Del breve romanzo autobiografico, che resta la sua opera maggiore e
che Ezra Pound crederà utile tradurre in inglese, Italo Svevo scrive
in una lettera a Benjamin Crémieux, nel marzo del 1927, che è «un
libro veramente strano e mirabile, certe sue pagine sono di una forza
e di un’evidenza
che fanno invidia».
Ma
cos’ha la scrittura di Pea per emanare tanto fascino? È la
scrittura del dilettante sublime, sarebbe la più tentatrice delle
ipotesi. La parola, in effetti, vi si stende, al contempo, plebea e
nobile, in una stravolta dissipazione che è l’ordine suo.
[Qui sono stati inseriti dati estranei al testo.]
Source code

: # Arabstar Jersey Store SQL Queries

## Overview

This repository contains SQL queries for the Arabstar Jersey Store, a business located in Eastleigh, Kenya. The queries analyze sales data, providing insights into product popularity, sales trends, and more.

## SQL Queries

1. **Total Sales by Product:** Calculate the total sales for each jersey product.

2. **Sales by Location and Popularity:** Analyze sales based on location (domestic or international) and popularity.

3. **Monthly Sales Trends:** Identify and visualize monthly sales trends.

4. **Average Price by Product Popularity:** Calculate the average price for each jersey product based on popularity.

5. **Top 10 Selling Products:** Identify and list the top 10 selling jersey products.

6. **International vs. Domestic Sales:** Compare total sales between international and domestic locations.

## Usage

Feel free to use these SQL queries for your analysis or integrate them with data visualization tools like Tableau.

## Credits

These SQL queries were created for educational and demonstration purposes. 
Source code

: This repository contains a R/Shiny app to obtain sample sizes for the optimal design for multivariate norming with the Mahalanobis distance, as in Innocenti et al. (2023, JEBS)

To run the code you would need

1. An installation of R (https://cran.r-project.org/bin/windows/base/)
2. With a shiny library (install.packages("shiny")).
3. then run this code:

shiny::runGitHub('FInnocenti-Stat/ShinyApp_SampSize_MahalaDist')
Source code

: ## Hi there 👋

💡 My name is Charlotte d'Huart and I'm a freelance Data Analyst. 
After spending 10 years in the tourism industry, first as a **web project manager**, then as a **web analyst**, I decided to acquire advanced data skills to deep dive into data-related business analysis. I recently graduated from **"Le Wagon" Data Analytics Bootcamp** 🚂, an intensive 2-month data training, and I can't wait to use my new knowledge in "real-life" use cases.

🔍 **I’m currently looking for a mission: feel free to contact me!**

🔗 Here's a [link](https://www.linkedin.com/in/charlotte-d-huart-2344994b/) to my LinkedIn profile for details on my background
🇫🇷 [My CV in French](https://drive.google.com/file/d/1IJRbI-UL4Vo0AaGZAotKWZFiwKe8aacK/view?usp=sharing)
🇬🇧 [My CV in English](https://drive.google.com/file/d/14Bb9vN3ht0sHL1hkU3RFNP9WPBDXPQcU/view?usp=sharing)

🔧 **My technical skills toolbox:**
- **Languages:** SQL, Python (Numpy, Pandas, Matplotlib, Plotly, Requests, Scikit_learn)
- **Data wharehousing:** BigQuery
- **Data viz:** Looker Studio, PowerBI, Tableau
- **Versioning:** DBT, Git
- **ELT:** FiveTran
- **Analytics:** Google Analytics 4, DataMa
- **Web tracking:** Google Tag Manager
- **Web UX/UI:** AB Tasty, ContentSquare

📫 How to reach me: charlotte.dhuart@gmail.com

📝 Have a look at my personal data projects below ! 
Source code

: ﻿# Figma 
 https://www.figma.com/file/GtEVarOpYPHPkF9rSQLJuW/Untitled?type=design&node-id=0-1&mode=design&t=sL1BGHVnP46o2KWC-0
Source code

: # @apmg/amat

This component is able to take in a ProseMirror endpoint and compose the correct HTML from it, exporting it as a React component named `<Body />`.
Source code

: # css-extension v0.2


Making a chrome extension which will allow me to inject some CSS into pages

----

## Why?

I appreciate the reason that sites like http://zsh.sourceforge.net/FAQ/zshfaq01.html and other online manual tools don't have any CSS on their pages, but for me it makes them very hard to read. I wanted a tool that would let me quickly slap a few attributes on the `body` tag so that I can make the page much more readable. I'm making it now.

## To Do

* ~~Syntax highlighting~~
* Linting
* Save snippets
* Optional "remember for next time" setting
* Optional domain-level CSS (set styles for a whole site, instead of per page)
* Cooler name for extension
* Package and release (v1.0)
Parrebbe
asciutta, la parola di Pea, come un rizoma sradicato per essere
piantato in aria, come l’epifania d’una edicola votiva in terra
di lavoro, apparentemente sorretta dalle vanghe e dalle zappe lì
poggiate. Ma è lo stesso Pea che tenta, riuscendovi, di darle il
fascino della cosa appena dissotterrata da un amoroso ingenuo.
«Imparare
a fare bene qualunque qualcosa è difficile noviziato»,
scrive
in Rosalia;
e parla dello scrivere come di uno «stendere
le parole sulla carta».
Già non è più il Pea africano, ora ha una scrittura linda e
solida, ma stralunata e seduttoria; vi risuona l’eco della
confidenza mercantile, dell’apostrofe domestica. Cecchi, Bo,
Montale, Pratolini e cent’altri ne dicono un gran bene. La barba
con gli anni gli si imbianca e arruffa. Sempre in giacca, anche
d’estate, anche in groppa alla sua pesante bicicletta, la vecchiaia
lo raggiunge a Forte dei Marmi, dove morirà.
Se
una fotografia può dire tutto di un uomo, il creatore di Moscardino
è dentro una che lo ritrae al Caffè
Roma
in ottima compagnia. È al centro della foto, seduto tra una ventina
di persone, in maggioranza signore, coll’indice levato in aria, non
si capisce bene se per un monito; poco oltre Giuseppe De Robertis,
Carlo Carrà, Roberto Longhi ed Eugenio Montale. Sarà forse pura
suggestione, ma per chi ha letto Moscardino
quell’indice levato non è diverso da quello del San
Tommaso
di Caravaggio che ha finalmente capito Cristo. Il dito è ossuto e
quella piaga è irreparabilmente vulva.